# [About this task]
Could you reproduce all of the following entries exactly?

[Entries taken from a collection]
■ ■ ■ ■ ■

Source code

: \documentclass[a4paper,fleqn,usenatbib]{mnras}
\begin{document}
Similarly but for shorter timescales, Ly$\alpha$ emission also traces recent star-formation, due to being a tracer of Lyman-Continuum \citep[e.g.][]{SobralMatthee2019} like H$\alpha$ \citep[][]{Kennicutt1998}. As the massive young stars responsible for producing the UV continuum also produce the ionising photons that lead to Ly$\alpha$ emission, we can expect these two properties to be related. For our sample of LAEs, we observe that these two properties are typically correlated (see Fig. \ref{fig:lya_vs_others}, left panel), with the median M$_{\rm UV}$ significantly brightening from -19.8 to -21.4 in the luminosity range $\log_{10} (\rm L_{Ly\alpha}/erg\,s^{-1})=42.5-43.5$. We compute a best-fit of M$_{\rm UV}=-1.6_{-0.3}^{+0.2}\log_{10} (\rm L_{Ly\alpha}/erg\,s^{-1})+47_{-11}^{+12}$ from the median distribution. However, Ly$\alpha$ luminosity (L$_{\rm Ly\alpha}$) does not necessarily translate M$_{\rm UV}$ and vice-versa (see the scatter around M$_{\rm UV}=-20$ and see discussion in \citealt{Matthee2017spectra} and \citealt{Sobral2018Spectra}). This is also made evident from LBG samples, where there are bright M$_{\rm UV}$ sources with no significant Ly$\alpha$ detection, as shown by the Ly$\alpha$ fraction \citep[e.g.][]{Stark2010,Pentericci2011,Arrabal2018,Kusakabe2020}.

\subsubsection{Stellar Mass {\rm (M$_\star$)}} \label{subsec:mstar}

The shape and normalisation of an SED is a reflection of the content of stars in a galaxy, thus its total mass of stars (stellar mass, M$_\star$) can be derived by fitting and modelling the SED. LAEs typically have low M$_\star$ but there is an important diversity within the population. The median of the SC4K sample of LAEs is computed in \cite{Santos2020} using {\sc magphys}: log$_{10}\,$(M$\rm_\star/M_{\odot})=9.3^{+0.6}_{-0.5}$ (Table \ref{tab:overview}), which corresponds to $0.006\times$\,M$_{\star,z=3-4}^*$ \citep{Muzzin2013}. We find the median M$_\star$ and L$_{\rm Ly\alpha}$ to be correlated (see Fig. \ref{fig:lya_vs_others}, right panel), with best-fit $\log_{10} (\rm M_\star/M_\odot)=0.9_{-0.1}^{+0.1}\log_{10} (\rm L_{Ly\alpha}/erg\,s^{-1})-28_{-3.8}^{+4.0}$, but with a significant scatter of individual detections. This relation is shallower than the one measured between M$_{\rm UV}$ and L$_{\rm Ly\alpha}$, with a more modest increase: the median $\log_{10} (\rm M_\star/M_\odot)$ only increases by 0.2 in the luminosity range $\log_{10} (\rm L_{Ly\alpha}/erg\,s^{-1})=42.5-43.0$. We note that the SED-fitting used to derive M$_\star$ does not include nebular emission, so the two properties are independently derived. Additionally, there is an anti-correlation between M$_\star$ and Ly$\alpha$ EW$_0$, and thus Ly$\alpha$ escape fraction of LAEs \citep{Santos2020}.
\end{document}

■ ■ ■ ■ ■

# [Result]
Source code

: \documentclass[a4paper,fleqn,usenatbib]{mnras}
\begin{document}
Similarly but for shorter timescales, Ly$\alpha$ emission also traces recent star-formation, due to being a tracer of Lyman-Continuum \citep[e.g.][]{SobralMatthee2019} like H$\alpha$ \citep[][]{Kennicutt1998}. As the massive young stars responsible for producing the UV continuum also produce the ionising photons that lead to Ly$\alpha$ emission, we can expect these two properties to be related. For our sample of LAEs, we observe that these two properties are typically correlated (see Fig. \ref{fig:lya_vs_others}, left panel), with the median M$_{\rm UV}$ significantly brightening from -19.8 to -21.4 in the luminosity range $\log_{10} (\rm L_{Ly\alpha}/erg\,s^{-1})=42.5-43.5$. We compute a best-fit of M$_{\rm UV}=-1.6_{-0.3}^{+0.2}\log_{10} (\rm L_{Ly\alpha}/erg\,s^{-1})+47_{-11}^{+12}$ from the median distribution. However, Ly$\alpha$ luminosity (L$_{\rm Ly\alpha}$) does not necessarily translate M$_{\rm UV}$ and vice-versa (see the scatter around M$_{\rm UV}=-20$ and see discussion in \citealt{Matthee2017spectra} and \citealt{Sobral2018Spectra}). This is also made evident from LBG samples, where there are bright M$_{\rm UV}$ sources with no significant Ly$\alpha$ detection, as shown by the Ly$\alpha$ fraction \citep[e.g.][]{Stark2010,Pentericci2011,Arrabal2018,Kusakabe2020}.

\subsubsection{Stellar Mass {\rm (M$_\star$)}} \label{subsec:mstar}

The shape and normalisation of an SED is a reflection of the content of stars in a galaxy, thus its total mass of stars (stellar mass, M$_\star$) can be derived by fitting and modelling the SED. LAEs typically have low M$_\star$ but there is an important diversity within the population. The median of the SC4K sample of LAEs is computed in \cite{Santos2020} using {\sc magphys}: log$_{10}\,$(M$\rm_\star/M_{\odot})=9.3^{+0.6}_{-0.5}$ (Table \ref{tab:overview}), which corresponds to $0.006\times$\,M$_{\star,z=3-4}^*$ \citep{Muzzin2013}. We find the median M$_\star$ and L$_{\rm Ly\alpha}$ to be correlated (see Fig. \ref{fig:lya_vs_others}, right panel), with best-fit $\log_{10} (\rm M_\star/M_\odot)=0.9_{-0.1}^{+0.1}\log_{10} (\rm L_{Ly\alpha}/erg\,s^{-1})-28_{-3.8}^{+4.0}$, but with a significant scatter of individual detections. This relation is shallower than the one measured between M$_{\rm UV}$ and L$_{\rm Ly\alpha}$, with a more modest increase: the median $\log_{10} (\rm M_\star/M_\odot)$ only increases by 0.2 in the luminosity range $\log_{10} (\rm L_{Ly\alpha}/erg\,s^{-1})=42.5-43.0$. We note that the SED-fitting used to derive M$_\star$ does not include nebular emission, so the two properties are independently derived. Additionally, there is an anti-correlation between M$_\star$ and Ly$\alpha$ EW$_0$, and thus Ly$\alpha$ escape fraction of LAEs \citep{Santos2020}.
\end{document}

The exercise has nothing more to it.